◆ **Data extracts**
+-------+

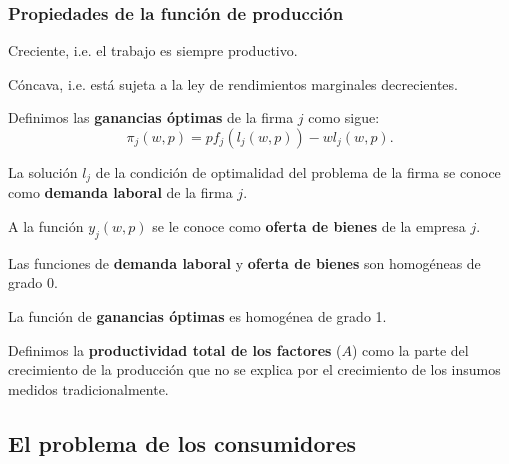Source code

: \documentclass[8pt,a4paper]{extarticle}
\begin{document}
\begin{multicols}{3}
	\subsubsection*{Propiedades de la función de producción}

	\begin{eqlist}
		\item Creciente, i.e. el trabajo es siempre productivo.
		\item Cóncava, i.e. está sujeta a la ley de rendimientos marginales decrecientes.
	\end{eqlist}

	\begin{boxdef}
		Definimos las \textbf{ganancias óptimas} de la firma $j$ como sigue:
		\[
			\pi_j(w, p) = pf_j(l_j(w, p)) - wl_j(w, p)
			.\]
	\end{boxdef}

	\begin{boxdef}
		La solución $l_j$ de la condición de optimalidad del problema de la firma se conoce como \textbf{demanda laboral} de la firma $j$.
	\end{boxdef}

	\begin{boxdef}
		A la función $y_j(w, p)$ se le conoce como \textbf{oferta de bienes} de la empresa $j$.
	\end{boxdef}

	\begin{boxprop}
		Las funciones de \textbf{demanda laboral} y \textbf{oferta de bienes}  son homogéneas de grado 0.
	\end{boxprop}

	\begin{boxprop}
		La función de \textbf{ganancias óptimas} es homogénea de grado 1.
	\end{boxprop}

	\begin{boxdef}
		Definimos la \textbf{productividad total de los factores} ($A$) como la parte del crecimiento de la producción que no se explica por el crecimiento de los insumos medidos tradicionalmente.
	\end{boxdef}

	\subsection{El problema de los consumidores}


\end{multicols}
\end{document}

+-------+

◆ **How to complete this task**
Return the material as it stands. Leave out the pictures.

◆ **Answer section**
Source code

: \documentclass[8pt,a4paper]{extarticle}
\begin{document}
\begin{multicols}{3}
	\subsubsection*{Propiedades de la función de producción}

	\begin{eqlist}
		\item Creciente, i.e. el trabajo es siempre productivo.
		\item Cóncava, i.e. está sujeta a la ley de rendimientos marginales decrecientes.
	\end{eqlist}

	\begin{boxdef}
		Definimos las \textbf{ganancias óptimas} de la firma $j$ como sigue:
		\[
			\pi_j(w, p) = pf_j(l_j(w, p)) - wl_j(w, p)
			.\]
	\end{boxdef}

	\begin{boxdef}
		La solución $l_j$ de la condición de optimalidad del problema de la firma se conoce como \textbf{demanda laboral} de la firma $j$.
	\end{boxdef}

	\begin{boxdef}
		A la función $y_j(w, p)$ se le conoce como \textbf{oferta de bienes} de la empresa $j$.
	\end{boxdef}

	\begin{boxprop}
		Las funciones de \textbf{demanda laboral} y \textbf{oferta de bienes}  son homogéneas de grado 0.
	\end{boxprop}

	\begin{boxprop}
		La función de \textbf{ganancias óptimas} es homogénea de grado 1.
	\end{boxprop}

	\begin{boxdef}
		Definimos la \textbf{productividad total de los factores} ($A$) como la parte del crecimiento de la producción que no se explica por el crecimiento de los insumos medidos tradicionalmente.
	\end{boxdef}

	\subsection{El problema de los consumidores}


\end{multicols}
\end{document}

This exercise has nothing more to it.